- Theatrical release poster
- Directed by: Keisuke Kinoshita
- Written by: Keisuke Kinoshita
- Based on: Narayama-bushi kō by Shichirō Fukazawa
- Produced by: Masaharu Kokaji; Ryuzo Otani;
- Starring: Kinuyo Tanaka; Teiji Takahashi; Yūko Mochizuki;
- Cinematography: Hiroyuki Kusuda
- Edited by: Yoshi Sugihara
- Music by: Chūji Kinoshita; Matsunosuke Nozawa;
- Production company: Shochiku
- Distributed by: Shochiku
- Release date: 1 June 1958 (Japan);
- Running time: 98 minutes
- Country: Japan
- Language: Japanese

= The Ballad of Narayama (1958 film) =

1958 Japanese film

The Ballad of Narayama (楢山節考, Narayama bushikō) is a 1958 Japanese historical drama film directed by Keisuke Kinoshita. It is based on the 1956 the story of the same name by Shichirō Fukazawa.
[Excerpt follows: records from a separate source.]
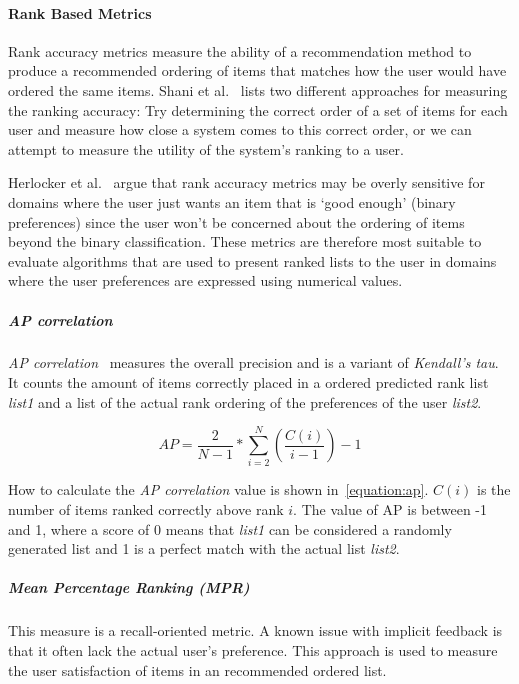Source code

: \paragraph{Rank Based Metrics}
\label{para:rank_based}
Rank accuracy metrics measure the ability of a recommendation method to produce
a recommended ordering of items that matches how the user would have ordered
the same items. Shani et al.~\cite{Shani2011} lists two different approaches
for measuring the ranking accuracy: Try determining the correct order of a set
of items for each user and measure how close a system comes to this correct
order, or we can attempt to measure the utility of the system's ranking to a
user.

Herlocker et al.~\cite{Herlocker2004} argue that rank accuracy metrics may be
overly sensitive for domains where the user just wants an item that is `good
enough' (binary preferences) since the user won't be concerned about the
ordering of items beyond the binary classification. These metrics are therefore
most suitable to evaluate algorithms that are used to present ranked lists to
the user in domains where the user preferences are expressed using numerical
values.

\subparagraph{AP correlation}
\label{subp:ap_correlation}
\textit{AP correlation}~\cite{Yilmaz:2008:NRC:1390334.1390435} measures the
overall precision and is a variant of \textit{Kendall's tau}.  It counts the
amount of items correctly placed in a ordered predicted rank list
\textit{list1} and a list of the actual rank ordering of the preferences of the
user \textit{list2}.

\begin{equation}
	AP = \frac{2}{N - 1} * \sum_{i=2}^{N}{(\frac{C(i)}{i - 1})} - 1
	\label{equation:ap}
\end{equation}

How to calculate the \textit{AP correlation} value is shown in~\ref{equation:ap}.
$C(i)$ is the number of items ranked correctly above rank $i$.
The value of AP is between -1 and 1, where a score of 0 means that
\textit{list1} can be considered a randomly generated list and 1 is a perfect
match with the actual list \textit{list2}.

\label{par:accuracy_ranking}

\subparagraph{Mean Percentage Ranking (MPR)}
\label{subp:mean_percentage_ranking_}
This measure is a recall-oriented metric.  A known issue with implicit feedback
is that it often lack the actual user's preference.  This approach is used to
measure the user satisfaction of items in an recommended ordered list.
The film explores the legendary practice of ubasute, in which elderly people were carried to a mountain and abandoned to die.

==Cast==
- Kinuyo Tanaka as Orin
- Teiji Takahashi as Tatsuhei
- Yūko Mochizuki as Tamayan
- Danko Ichikawa as Kesakichi
- Keiko Ogasawara as Matsu-yan
- Seiji Miyaguchi as Matayan
- Yūnosuke Itō as Matayan's son
- Ken Mitsuda as Teruyan

==Reception==
The film was shown in competition at the 19th Venice International Film Festival, where it divided critics between those who thought it a masterpiece and those who thought it poor.

In a June 1961 review in The New York Times, A.H. Weiler called the film "an odd and colorful evocation of Japan's past that is only occasionally striking", adding that it was "stylized and occasionally graphic fare in the manner of the Kabuki Theatre" and "decidedly strange to Western tastes."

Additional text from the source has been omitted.